I recently attended a track II dialogue on the state of the U.S.-ROK alliance. I found the following to be the key points of the meeting.
- The international security environment saw a process of redefinition after the Cold War, later punctuated by September 11th. Redefining international security means broadening the U.S.-ROK alliance. But it also means the need for compromise on how the U.S. wants to resolve matters like North Korea.
- Interesting things happen when international relations theory meets reality. Perhaps this is at root of some South Korea-U.S. disagreements. President Bush pushes the democratic peace theory, President Roh pushes neo-liberal, functionalist integration theory. The two administrations are working off different assumptions and neither president’s policies actually fit their theory.
- The current international tension among states comes from the U.S. moving on to a 21st century vision of international politics (focused on human security) while others still prefer the Westphalian system (based on state sovereignty). The pressing question for Asia then, is whether the Chinese value system, development model and nonintervention principle will compete with the U.S. vision?
- Lee Jung-suk taking over as Unification Minister does not represent policy change. He is however, more focused on new developments in ROK-China relations. Progressives say China is colonizing North Korea through increasing investment, trying to make North Korea the fourth province of northeast China; their conclusion: U.S. needs to get softer on North Korea. Conservatives agree China is colonizing North Korea but come to a very different conclusion: Seoul can’t trust Beijing and must work closer with Washington.
- It is a mistake to attribute strains in the alliance simply to the Bush-Roh dynamic. International structural conditions and especially the landscape of Korean domestic politics have changed since there was last a conservative party in control of the Blue House. It is thus a false hope to think that the alliance will return to the "good ol' days" if a GNP president is elected.
- The Bush administration sees the Six Party Talks as a waste of time until North Korea decides to give up its nukes. So the U.S. has switched from a sequential to parallel approach, also focusing on areas where the DPRK has hostile policies toward the U.S. (counterfeiting, trafficking of illicit cargo) and taking action through alternative mechanisms. But the Six Party Talks are unlikely to fall apart: all sides want to keep a ceiling on conflict, China does not want to loose face, the U.S. does not want to lose leverage of multiple actors and North Korea doesn’t want to lose a way out.

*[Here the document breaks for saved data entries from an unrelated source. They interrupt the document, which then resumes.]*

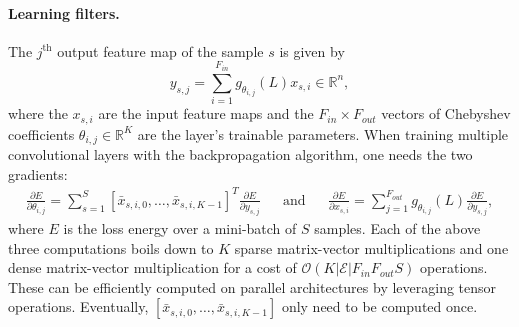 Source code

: \documentclass{article}
\newcommand{\E}{\mathcal{E}}
\newcommand{\bO}{\mathcal{O}}
\newcommand{\R}{\mathbb{R}}
\begin{document}
\paragraph{Learning filters.} The $j^\text{th}$ output feature map of the sample
$s$ is given by
\begin{equation} \label{eq:filterbank}
	y_{s,j} = \sum_{i=1}^{F_{in}} g_{\theta_{i,j}}(L) x_{s,i} \in \R^n,
\end{equation}
where the $x_{s,i}$ are the input feature maps and the $F_{in} \times F_{out}$ vectors of Chebyshev
coefficients $\theta_{i,j} \in \R^K$ are the layer's trainable parameters. When
training multiple convolutional layers with the backpropagation algorithm, one
needs the two gradients:
\begin{align}
	\frac{\partial E}{\partial \theta_{i,j}} =
	\sum_{s=1}^S [\bar{x}_{s,i,0}, \ldots, \bar{x}_{s,i,K-1}]^T
	\frac{\partial E}{\partial y_{s,j}}
	&& \text{and} &&
	\frac{\partial E}{\partial x_{s,i}} =
	\sum_{j=1}^{F_{out}} g_{\theta_{i,j}}(L)
	\frac{\partial E}{\partial y_{s,j}},
\end{align}
where $E$ is the loss energy over a mini-batch of $S$ samples. Each of the
above three computations boils down to $K$ sparse matrix-vector multiplications
and one dense matrix-vector multiplication for a cost of $\bO(K |\E| F_{in}
F_{out} S)$ operations. These can be efficiently computed on parallel
architectures by leveraging tensor operations. Eventually, $[\bar{x}_{s,i,0}, \ldots, \bar{x}_{s,i,K-1}]$ only need to be computed once.
\end{document}
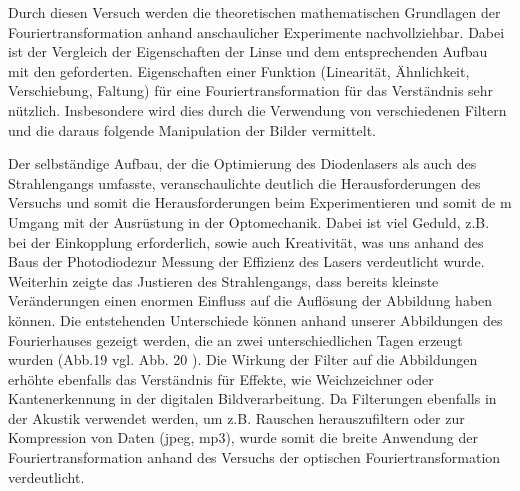 


Durch diesen Versuch werden die theoretischen mathematischen Grundlagen der Fouriertransformation anhand anschaulicher Experimente nachvollziehbar. Dabei ist der Vergleich der Eigenschaften der Linse und dem entsprechenden Aufbau mit den geforderten. Eigenschaften einer Funktion (Linearität, Ähnlichkeit, Verschiebung, Faltung) für eine Fouriertransformation für das Verständnis sehr nützlich. Insbesondere wird dies durch die Verwendung von verschiedenen Filtern und die daraus folgende Manipulation der Bilder vermittelt. 

Der selbständige Aufbau, der die Optimierung des Diodenlasers als auch des Strahlengangs umfasste, veranschaulichte deutlich die Herausforderungen des Versuchs und somit die Herausforderungen beim Experimentieren und somit de
m Umgang mit der Ausrüstung in der Optomechanik. Dabei ist viel Geduld, z.B. bei der Einkopplung erforderlich, sowie auch Kreativität, was uns anhand des Baus der Photodiodezur Messung der Effizienz des Lasers verdeutlicht wurde. Weiterhin zeigte das Justieren des Strahlengangs, dass bereits kleinste Veränderungen einen enormen Einfluss auf die Auflösung der Abbildung haben können. Die entstehenden Unterschiede können anhand unserer Abbildungen des Fourierhauses gezeigt werden, die an zwei unterschiedlichen Tagen erzeugt wurden (Abb.19 vgl. Abb. 20%
). Die Wirkung der Filter auf die Abbildungen erhöhte ebenfalls das Verständnis für Effekte, wie Weichzeichner oder Kantenerkennung in der digitalen Bildverarbeitung. Da Filterungen ebenfalls in der Akustik verwendet werden, um z.B. Rauschen herauszufiltern oder zur Kompression von Daten (jpeg, mp3), wurde somit die breite Anwendung der Fouriertransformation anhand des Versuchs der optischen Fouriertransformation verdeutlicht.




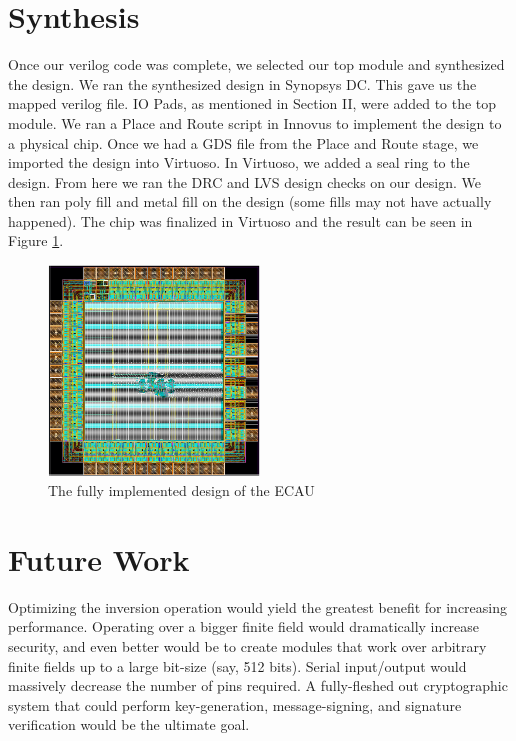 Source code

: \documentclass{IEEEtran}
\begin{document}
\section{Synthesis}

Once our verilog code was complete, we selected our top module and synthesized the design. We ran the synthesized design in Synopsys DC. This gave us the mapped verilog file. IO Pads, as mentioned in Section II, were added to the top module. We ran a Place and Route script in Innovus to implement the design to a physical chip. Once we had a GDS file from the Place and Route stage, we imported the design into Virtuoso. In Virtuoso, we added a seal ring to the design. From here we ran the DRC and LVS design checks on our design. We then ran poly fill and metal fill on the design (some fills may not have actually happened). The chip was finalized in Virtuoso and the result can be seen in Figure \ref{chip}.

\begin{figure}%
\centering
\captionsetup{justification=centering}
\includegraphics[width=0.5\textwidth]{images/chip.png}
\caption{The fully implemented design of the ECAU}
\label{chip}
\end{figure}

\section{Future Work}
Optimizing the inversion operation would yield the greatest benefit for increasing performance. Operating over a bigger finite field would dramatically increase security, and even better would be to create modules that work over arbitrary finite fields up to a large bit-size (say, 512 bits). Serial input/output would massively decrease the number of pins required. A fully-fleshed out cryptographic system that could perform key-generation, message-signing, and signature verification would be the ultimate goal. 
\end{document}
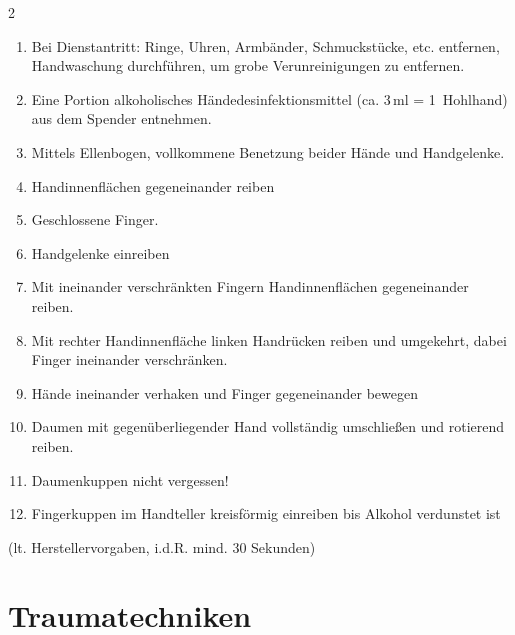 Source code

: \begin{gWideParEnv}
\begin{minipage}{\linewidth}
\begin{multicols}{2}
\begin{enumerate}
    \item Bei Dienstantritt: Ringe, Uhren, Armbänder,
    Schmuckstücke, etc. entfernen, Handwaschung
    durchführen, um grobe Verunreinigungen zu entfernen.
    \item Eine Portion alkoholisches
    Händedesinfektionsmittel (ca. 3\,ml = 1~Hohlhand) aus
    dem Spen\-der entnehmen.
    \item Mittels Ellenbogen, vollkommene Benetzung beider Hände und
    Handgelenke.
    \item Handinnenflächen gegeneinander reiben
    \item Geschlossene Finger.
    \item Handgelenke einreiben
    \item Mit ineinander verschränkten Fingern Handinnenflächen
    gegeneinander reiben.
    \item Mit rechter Handinnenfläche linken Handrücken reiben und
    umgekehrt, dabei Finger ineinander verschränken.
    \item Hände ineinander verhaken und Finger gegeneinander bewegen
    \item Daumen mit gegenüberliegender Hand vollständig umschließen
    und rotierend reiben.
    \item Daumenkuppen nicht vergessen!
    \item Fingerkuppen im Handteller kreisförmig einreiben bis Alkohol
    verdunstet ist
\end{enumerate}
 (lt. Herstellervorgaben, i.d.R. mind. 30 Sekunden) 
\end{multicols}
\end{minipage}
\end{gWideParEnv}

\nocite{KirschnickPflege2}



% 


\section{Traumatechniken}


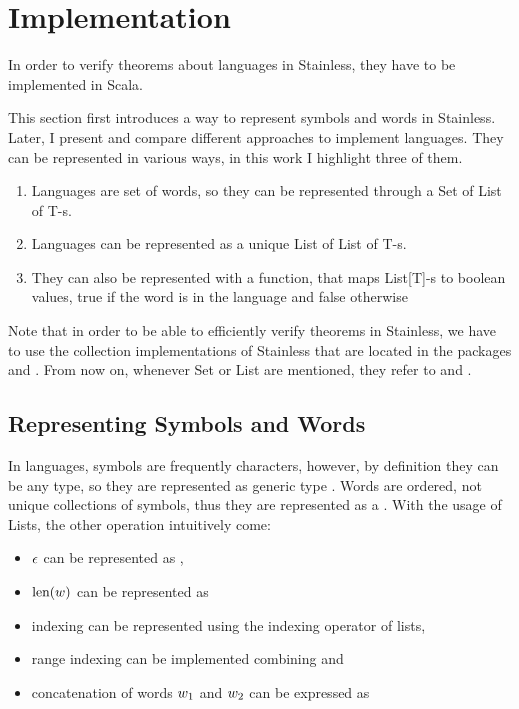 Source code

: \section{Implementation}

In order to verify theorems about languages in Stainless, they have to be implemented in Scala. 

This section first introduces a way to represent symbols and words in Stainless. Later, I present and compare different approaches to implement languages. They can be represented in various ways, in this work I highlight three of them.

\begin{enumerate}
	\item Languages are set of words, so they can be represented through a Set of List of T-s.
	\item Languages can be represented as a unique List of List of T-s.
	\item They can also be represented with a function, that maps List[T]-s to boolean values, true if the word is in the language and false otherwise
\end{enumerate}

Note that in order to be able to efficiently verify theorems in Stainless, we have to use the collection implementations of Stainless that are located in the packages  and . From now on, whenever Set or List are mentioned, they refer to  and .

\subsection{Representing Symbols and Words}


In languages, symbols are frequently characters, however, by definition they can be any type, so they are represented as generic type . Words are ordered, not unique collections of symbols, thus they are represented as a . With the usage of Lists, the other operation intuitively come:

\begin{itemize}
	\item $\epsilon$ can be represented as ,
	\item $\text{len}(w)$ can be represented as 
	\item indexing can be represented using the indexing operator of lists,
	\item range indexing can be implemented combining  and 
	\item concatenation of words $w_{1}$ and $w_{2}$ can be expressed as 
\end{itemize}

- Several interesting points were offered on the topic of anti-Americanism in South Korea:
* Many newspapers (where the older generation gets their news) are conservative, many television and internet media (where the younger generation gets their news) are very liberal.
* Anti-Americans are a vocal minority; 386 generation is exceptional (protest culture, not very internationalized) but important because they are distorting history in Korean education system (via policymaking, teachers unions).
* Media gives distorted perspective by over-covering radical anti-American activists, NGOs.
* Divide between U.S. and ROK is more between their leaderships than between their societies.
* Anti-Americanism is a threat to the alliance to the extent that U.S. policymakers take newspaper reports too seriously, see Korea as ungrateful and advocate its abandonment.
* But while anti-Americanism may not be pervasive, if it flares up during a campaign, it can change the outcome of the election.
* Need to recognize and further study different kinds of anti-Americanism: anti-U.S. foreign policy very different from anti-Americanization (associated with globalization).
Finally, here are what I consider the most important unanswered questions from the meeting:
1. How would Koreans like the U.S.-ROK alliance to look different from the U.S.-Japan alliance?
2. How do changing Korean perceptions of China compare to changing American perceptions of China?
3. How to productively address the status of Kaesong in the KORUS FTA negotiations?